I chose to encapsulate the complexity of this problem inside a function called pick_random_move. This function picks a move at random, while taking care to adjust for skew and to check that the move is legal. The function:

char pick_random_move(char side[]) {
    int divisor;
    int move;

    divisor = RAND_MAX/6;
    do {
        do {
            move = rand() / divisor;
        } while (move > 5);
    } while (side[move] == 0);

    return move;
}

...is then polled by the NMCTS engine to get random moves. Notice that to switch from a naive heuristic to any other, all we'd have to do is swap out this function. More modularity at work. It's a pity we can't easily make this function an argument to the MCTS algorithm which could get curried in before passing the algorithm driver to play_game, but that's C for you.

Quick note about how the function works: RAND_MAX is a predefined macro giving the upper limit on the value of rand(). We want to map these values to values between 0 and 5, without skew. However this would only be possible if RAND_MAX is divisible by 6, and we have no guarantee that that is the case. So, we instead create an imperfect map from values of rand() to numbers between 0 and 6. The way we do this (integer division) guarantees that values 0-5 have the same probability of occurring, but has some skew in how often 6 shows up.
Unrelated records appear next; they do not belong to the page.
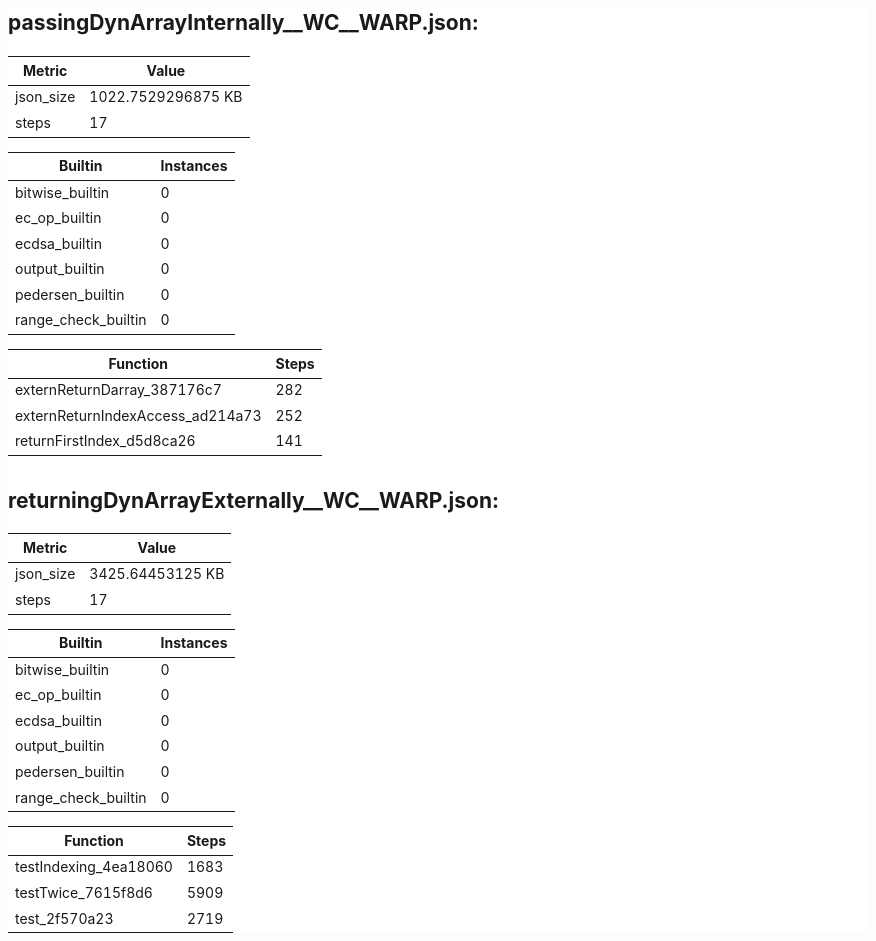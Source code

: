 ## passingDynArrayInternally__WC__WARP.json:

| Metric | Value |
| ----------- | ----------- |
| json_size | 1022.7529296875 KB |
| steps | 17 |

| Builtin | Instances |
| ----------- | ----------- |
| bitwise_builtin | 0 |
| ec_op_builtin | 0 |
| ecdsa_builtin | 0 |
| output_builtin | 0 |
| pedersen_builtin | 0 |
| range_check_builtin | 0 |

| Function | Steps |
| ----------- | ----------- |
| externReturnDarray_387176c7 | 282 |
| externReturnIndexAccess_ad214a73 | 252 |
| returnFirstIndex_d5d8ca26 | 141 |

## returningDynArrayExternally__WC__WARP.json:

| Metric | Value |
| ----------- | ----------- |
| json_size | 3425.64453125 KB |
| steps | 17 |

| Builtin | Instances |
| ----------- | ----------- |
| bitwise_builtin | 0 |
| ec_op_builtin | 0 |
| ecdsa_builtin | 0 |
| output_builtin | 0 |
| pedersen_builtin | 0 |
| range_check_builtin | 0 |

| Function | Steps |
| ----------- | ----------- |
| testIndexing_4ea18060 | 1683 |
| testTwice_7615f8d6 | 5909 |
| test_2f570a23 | 2719 |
We deal with that by just throwing out 6es completely -- repolling the RNG whenever we get one -- and returning on 0 through 5. And just like that, we have a reliable random number generator!

Where does this get us?

The Github repo already contains an implementation of the naive Monte Carlo tree search. It runs out a configurable number of simulations (defined by a preprocessor macro, NAIVE_MCTS_NUM_PATHS, which defaults to 200000) and picks the one which had the highest margin of wins over losses.

In each simulation, all moves are chosen randomly. That's all this thing does -- and yet it works. In aggregate, that strategy is already enough to identify which branches are promising and which are not. My suspicion is that this works because Mancala positions have an extremely low branching factor. This makes branch pruning less important than it would be in e.g. computer Go.
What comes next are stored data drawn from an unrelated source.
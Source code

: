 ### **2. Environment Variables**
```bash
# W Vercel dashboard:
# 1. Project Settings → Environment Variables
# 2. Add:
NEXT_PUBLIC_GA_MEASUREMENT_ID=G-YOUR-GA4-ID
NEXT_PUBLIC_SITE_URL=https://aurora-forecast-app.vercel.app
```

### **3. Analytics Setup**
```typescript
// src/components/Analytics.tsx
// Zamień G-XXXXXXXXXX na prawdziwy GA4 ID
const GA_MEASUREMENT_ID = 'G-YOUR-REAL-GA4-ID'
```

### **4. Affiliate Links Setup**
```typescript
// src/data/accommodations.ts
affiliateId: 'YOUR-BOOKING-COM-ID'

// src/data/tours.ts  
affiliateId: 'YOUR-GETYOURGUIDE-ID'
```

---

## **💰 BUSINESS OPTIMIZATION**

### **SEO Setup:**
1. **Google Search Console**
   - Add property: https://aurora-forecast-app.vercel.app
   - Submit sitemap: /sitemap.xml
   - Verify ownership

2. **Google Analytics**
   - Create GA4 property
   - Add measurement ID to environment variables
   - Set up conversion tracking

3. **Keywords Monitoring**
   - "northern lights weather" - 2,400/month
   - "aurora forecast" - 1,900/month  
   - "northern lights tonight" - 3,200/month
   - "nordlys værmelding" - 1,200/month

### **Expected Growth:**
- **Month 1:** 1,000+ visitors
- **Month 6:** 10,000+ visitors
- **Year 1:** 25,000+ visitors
There's one more thing to address: how moves are chosen. There's a few different options here. You could go by the ratio of wins to losses, the ratio of wins to total games played, the integer difference between number of wins and losses observed... In full MCTS, the ratio of wins to games played is typically used, which makes sense since those ratios are also used to set the weights for the random move generation function. However, since we're using naive MCTS, complete with even move probability weighting, I opted instead to go for integer difference, just because it makes for simpler code and gives more or less the same choices on average.

The Github repo currently includes code for setting up both human and NMCTS players. It's even possible to pit the AI against itself (and it plays a pretty good game!). The code is decently well-commented, at least in my opinion, and has a bunch of optional, preprocessor-controlled debug print statements that also help to narrate what's going on.

Next Steps

The naive MCTS is not yet completely bug-free, and occasionally picks illegal moves. Hopefully I'll have that issue figured out soon. After that, my next goal is going to be to try and add a more fully-fledged version of MCTS to the program, mostly just to see if it performs tangibly better. It'll be especially fun pitting different versions of the AI against each other and seeing if one has an edge over another.
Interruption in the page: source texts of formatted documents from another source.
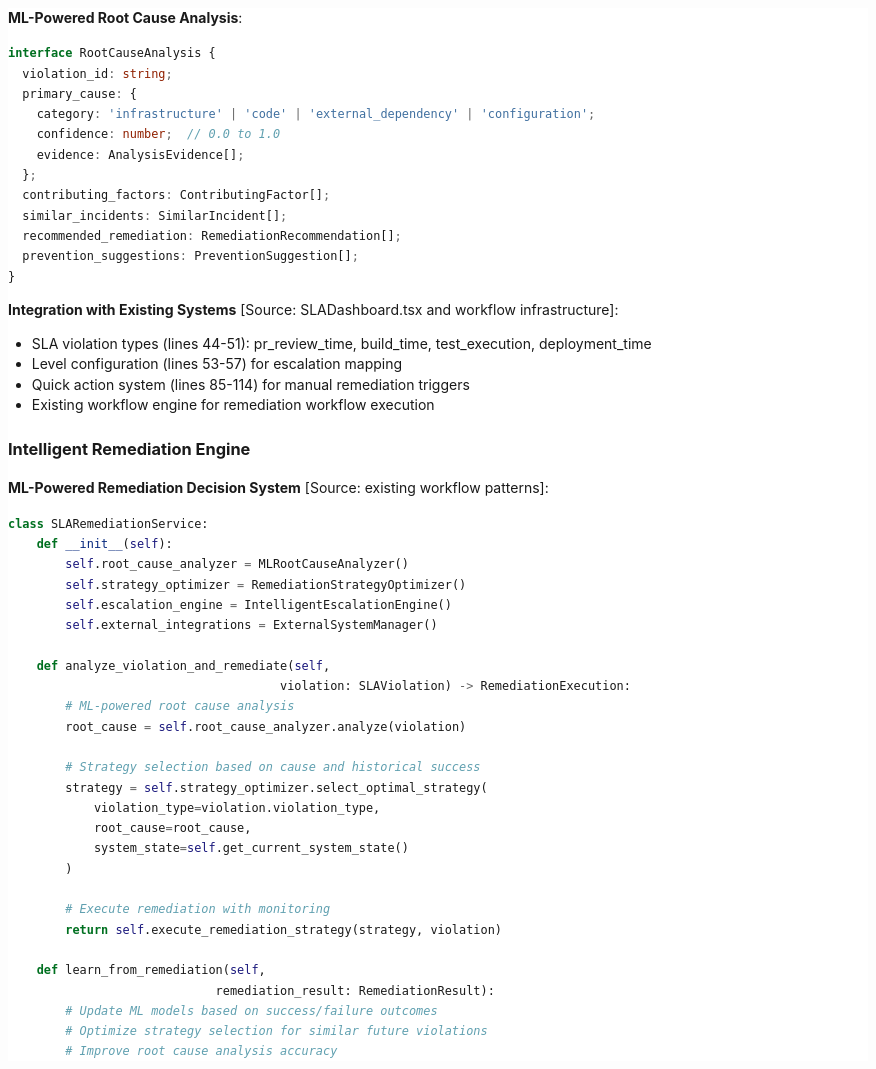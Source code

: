 **ML-Powered Root Cause Analysis**:
```typescript
interface RootCauseAnalysis {
  violation_id: string;
  primary_cause: {
    category: 'infrastructure' | 'code' | 'external_dependency' | 'configuration';
    confidence: number;  // 0.0 to 1.0
    evidence: AnalysisEvidence[];
  };
  contributing_factors: ContributingFactor[];
  similar_incidents: SimilarIncident[];
  recommended_remediation: RemediationRecommendation[];
  prevention_suggestions: PreventionSuggestion[];
}
```

**Integration with Existing Systems** [Source: SLADashboard.tsx and workflow infrastructure]:
- SLA violation types (lines 44-51): pr_review_time, build_time, test_execution, deployment_time
- Level configuration (lines 53-57) for escalation mapping
- Quick action system (lines 85-114) for manual remediation triggers
- Existing workflow engine for remediation workflow execution

### Intelligent Remediation Engine

**ML-Powered Remediation Decision System** [Source: existing workflow patterns]:
```python
class SLARemediationService:
    def __init__(self):
        self.root_cause_analyzer = MLRootCauseAnalyzer()
        self.strategy_optimizer = RemediationStrategyOptimizer()
        self.escalation_engine = IntelligentEscalationEngine()
        self.external_integrations = ExternalSystemManager()
        
    def analyze_violation_and_remediate(self, 
                                      violation: SLAViolation) -> RemediationExecution:
        # ML-powered root cause analysis
        root_cause = self.root_cause_analyzer.analyze(violation)
        
        # Strategy selection based on cause and historical success
        strategy = self.strategy_optimizer.select_optimal_strategy(
            violation_type=violation.violation_type,
            root_cause=root_cause,
            system_state=self.get_current_system_state()
        )
        
        # Execute remediation with monitoring
        return self.execute_remediation_strategy(strategy, violation)
        
    def learn_from_remediation(self, 
                             remediation_result: RemediationResult):
        # Update ML models based on success/failure outcomes
        # Optimize strategy selection for similar future violations
        # Improve root cause analysis accuracy
```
After that's done, I'm tempted to experiment a little more with different guiding heuristics. It might be interesting to use a decent AI to build up a big corpus of games, then use that corpus to train some sort of statistical model for guessing candidate moves, and use those guesses to help navigate the search space more effectively. I'm not sure how well that will work -- the original algorithm does after all work from random move choices, so as far as data derived from it goes, one is tempted to invoke 'garbage in, garbage out' -- but it'll be interesting regardless. I'm hesitant to make predictions but I think it'll work pretty well.

In any case, I've already achieved my goal of losing consistently, so I know I'm on the right track.